The best part is, the Chucks fit, unlike last year's most unfortunate "Boots!" incident, which some of you may remember, where I turned into The West Wing's Toby Ziegler for three days, walking around in a daze, only able to say the word, "Boots!" It figures that after a bad Christmas, I'd turn into a middle-aged Jewish guy.

Anyway, I'm getting paid for this day off of work, so I'd best be productive. I have to watch the last one and a half episodes of Firefly, then watch Serenity, I've got two seasons of Gilmore Girls and two seasons of The West Wing that I haven't even opened yet, the extras on the extended & uncut version of Sin City, Merhcant of Venice, Sideways, and probably a half-dozen other movies that I've watched about five minutes of before starting work on something else. And it's Christmas, which means I have to watch E.T. at some point this week, because I do that every year. The movie's over twenty years old, and I've only seen it five times, limiting myself to once a year, which keeps it from getting old.

And then, somewhere in the midst of all of this, I'm probably going to go to Denny's and sit down with a cup of coffee and finish reading Bang Your Head: The Rise and Fall of Heavy Metal, which is like reading the transcript of a rather massive sort of Behind the Music: Hair Bands. Now, when I initially read the title, I thought to myself, "Oho! A book on a musical trend!" and picked it up. The down-side is that it's not so much about the musical trend of heavy metal as it's about the individual bands that made up the genre, and I see a substantial difference between the two. I think that a musical movement is like a gestalt, where the whole is more than the sum of its parts, and I don't think that the implosion of Ratt or Quiet Riot led to the end of heavy metal. I don't think that the rise of alternative music led to the end of heavy metal, seeing how all of the metalheads I knew in junior high and high school flat-out rejected Nirvana, Pearl Jam, Smashing Pumpkins, and basically anything else that came out of the 1990's.

So, once I'm finished with that book, I'll start in on the one that strikes me as considerably more fascinating, Parental Advisory: Music Censorship in America. I've always found censorship to be a very interesting subject, and I think that Granville Hicks' quote on the subject is absolutely true: "A censor is a man who knows more than he thinks you ought to."

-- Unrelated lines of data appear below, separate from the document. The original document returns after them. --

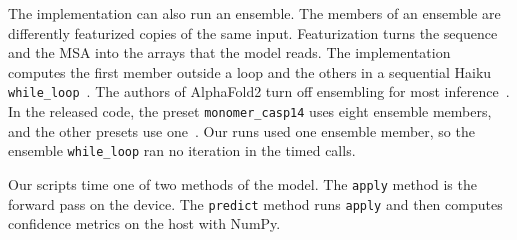 The implementation can also run an ensemble. The members of an ensemble are differently featurized copies of the same
input. Featurization turns the sequence and the MSA into the arrays that the model reads. The implementation computes the
first member outside a loop and the others in a sequential Haiku \texttt{while\_loop}~\cite{alphafoldrepo}. %
The authors of AlphaFold2 turn off ensembling for most inference~\cite{jumper2021alphafold}. In the released code, the
preset \texttt{monomer\_casp14} uses eight ensemble members, and the other presets use one~\cite{alphafoldrepo}. %
Our runs used one ensemble member, so the ensemble \texttt{while\_loop} ran no iteration in the timed calls. %

Our scripts time one of two methods of the model. The \texttt{apply} method is the forward pass on the device. The
\texttt{predict} method runs \texttt{apply} and then computes confidence metrics on the host with NumPy.
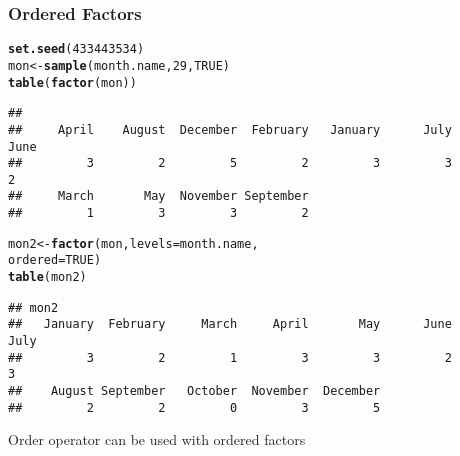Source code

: \documentclass[paper=screen,mathserif]{beamer}\usepackage[]{graphicx}\usepackage[]{color}
\makeatletter
\newcommand{\hlnum}[1]{\textcolor[rgb]{0.686,0.059,0.569}{#1}}%
\newcommand{\hlstd}[1]{\textcolor[rgb]{0.345,0.345,0.345}{#1}}%
\newcommand{\hlkwb}[1]{\textcolor[rgb]{0.69,0.353,0.396}{#1}}%
\newcommand{\hlkwc}[1]{\textcolor[rgb]{0.333,0.667,0.333}{#1}}%
\newcommand{\hlkwd}[1]{\textcolor[rgb]{0.737,0.353,0.396}{\textbf{#1}}}%
\newenvironment{kframe}{%
 \def\at@end@of@kframe{}%
 \ifinner\ifhmode%
  \def\at@end@of@kframe{\end{minipage}}%
  \begin{minipage}{\columnwidth}%
 \fi\fi%
 \def\FrameCommand##1{\hskip\@totalleftmargin \hskip-\fboxsep
 \colorbox{shadecolor}{##1}\hskip-\fboxsep
     \hskip-\linewidth \hskip-\@totalleftmargin \hskip\columnwidth}%
 \MakeFramed {\advance\hsize-\width
   \@totalleftmargin\z@ \linewidth\hsize
   \@setminipage}}%
 {\par\unskip\endMakeFramed%
 \at@end@of@kframe}
\newenvironment{knitrout}{}{} %
\newcommand{\ft}[1]{\frametitle{#1}}
\makeatother
\begin{document}
\begin{frame}[fragile]
  \ft{Ordered Factors}
\begin{knitrout}\scriptsize
{}\color{fgcolor}\begin{kframe}
\begin{alltt}
\hlkwd{set.seed}\hlstd{(}\hlnum{433443534}\hlstd{)}
\hlstd{mon} \hlkwb{<-} \hlkwd{sample}\hlstd{(month.name,} \hlnum{29}\hlstd{,} \hlnum{TRUE}\hlstd{)}
\hlkwd{table}\hlstd{(}\hlkwd{factor}\hlstd{(mon))}
\end{alltt}
\begin{verbatim}
## 
##     April    August  December  February   January      July      June 
##         3         2         5         2         3         3         2 
##     March       May  November September 
##         1         3         3         2
\end{verbatim}
\end{kframe}
\end{knitrout}
\begin{knitrout}\scriptsize
{}\color{fgcolor}\begin{kframe}
\begin{alltt}
\hlstd{mon2} \hlkwb{<-} \hlkwd{factor}\hlstd{(mon,} \hlkwc{levels} \hlstd{= month.name,}
               \hlkwc{ordered} \hlstd{=} \hlnum{TRUE}\hlstd{)}
\hlkwd{table}\hlstd{(mon2)}
\end{alltt}
\begin{verbatim}
## mon2
##   January  February     March     April       May      June      July 
##         3         2         1         3         3         2         3 
##    August September   October  November  December 
##         2         2         0         3         5
\end{verbatim}
\end{kframe}
\end{knitrout}
{\small Order operator can be used with ordered factors}
\end{frame}
\end{document}
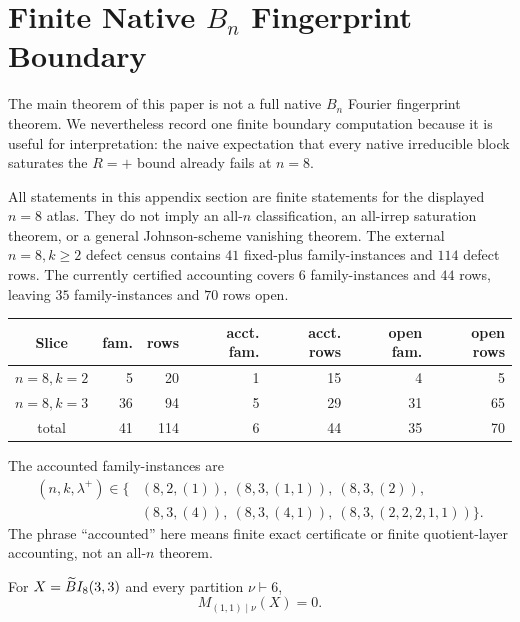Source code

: \section[Finite Native Bn Fingerprint Boundary]{Finite Native $B_n$ Fingerprint Boundary}\label{app:fullfingerprint}

The main theorem of this paper is not a full native $B_n$ Fourier fingerprint theorem.  We nevertheless record one
finite boundary computation because it is useful for interpretation: the naive expectation that every native irreducible
block saturates the $R=+$ bound already fails at $n=8$.

All statements in this appendix section are finite statements for the displayed $n=8$ atlas.  They do not imply an
all-$n$ classification, an all-irrep saturation theorem, or a general Johnson-scheme vanishing theorem.  The external
$n=8,k\ge2$ defect census contains $41$ fixed-plus family-instances and $114$ defect rows.  The currently certified
accounting covers $6$ family-instances and $44$ rows, leaving $35$ family-instances and $70$ rows open.

\begin{center}
\begingroup
\scriptsize
\setlength{\tabcolsep}{4pt}
\begin{tabular}{c|r|r|r|r|r|r}
\textbf{Slice} & \textbf{fam.} & \textbf{rows} & \textbf{acct. fam.} & \textbf{acct. rows} & \textbf{open fam.} & \textbf{open rows}\\
\hline
$n=8,k=2$ & 5 & 20 & 1 & 15 & 4 & 5\\
$n=8,k=3$ & 36 & 94 & 5 & 29 & 31 & 65\\
\hline
total & 41 & 114 & 6 & 44 & 35 & 70
\end{tabular}
\endgroup
\end{center}

The accounted family-instances are
\begin{align*}
(n,k,\lambda^+)\in\{&(8,2,(1)),\ (8,3,(1,1)),\ (8,3,(2)),\\
&(8,3,(4)),\ (8,3,(4,1)),\ (8,3,(2,2,2,1,1))\}.
\end{align*}
The phrase ``accounted'' here means finite exact certificate or finite quotient-layer accounting, not an all-$n$ theorem.

\begin{proposition}\label{prop:lambda11zero}
For $X=\BtildeI_8(3,3)$ and every partition $\nu\vdash6$,
\[
  M_{(1,1)\mid\nu}(X)=0.
\]
\end{proposition}

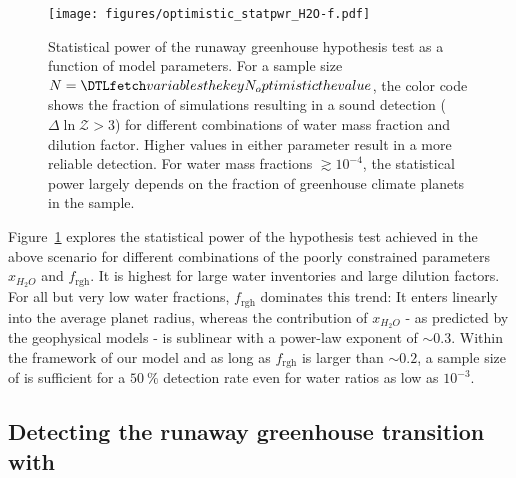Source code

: \documentclass[twocolumn,twocolappendix,linenumbers]{aastex631}
\begin{document}
\begin{figure}[ht!]
    \begin{centering}
        \texttt{[image: figures/optimistic\_statpwr\_H2O-f.pdf]}
        \caption{
            Statistical power of the runaway greenhouse hypothesis test as a function of model parameters.
            For a sample size $N = \var{N_optimistic}$, the color code shows the fraction of simulations resulting in a sound detection ($\Delta \ln \mathcal{Z} > 3$) for different combinations of  water mass fraction and dilution factor.
            Higher values in either parameter result in a more reliable detection.
            For water mass fractions $\gtrsim 10^{-4}$, the statistical power largely depends on the fraction of greenhouse climate planets in the sample.
        }
        \label{fig:statpwr_H2O-f}
    \end{centering}
\end{figure}
Figure~\ref{fig:statpwr_H2O-f} explores the statistical power of the hypothesis test achieved in the above scenario for different combinations of the poorly constrained parameters $x_{H_2O}$ and $f_\mathrm{rgh}$.
It is highest for large water inventories and large dilution factors.
 For all but very low water fractions, $f_\mathrm{rgh}$ dominates this trend: It enters linearly into the average planet radius, whereas the contribution of $x_{H_2O}$ - as predicted by the geophysical models - is sublinear with a power-law exponent of $\sim 0.3$.
Within the framework of our model and as long as $f_\mathrm{rgh}$ is larger than $\sim 0.2$, a sample size of  is sufficient for a $\SI{50}{\percent}$ detection rate even for water ratios as low as $10^{-3}$.



\subsection{Detecting the runaway greenhouse transition with \plato}\label{sec:res_samplesize}
\end{document}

And, in closing, the new issue of Rolling Stone with King Kong on the cover is, bar none, the very finest issue of Rolling Stone that has ever been published. It's got their collection of mavericks, rogues, and rebels of the year (including Cindy Sheehan, Kanye West, George Clooney, Billy Joe Armstrong, et cetera), and it labels 2005 as the Worst Year Ever, which is absolutely true. It's even better (and often funnier) than Al Franken's newest book, which I spent considerably more money on.

Conclusions I've come to this year:
  • The patriots who founded this country were a bunch of intellectuals who decided to tell the ruling powers to fuck off.
    • We need more patriots.
      • My generation will save the world, provided my parents' generation doesn't destroy it first.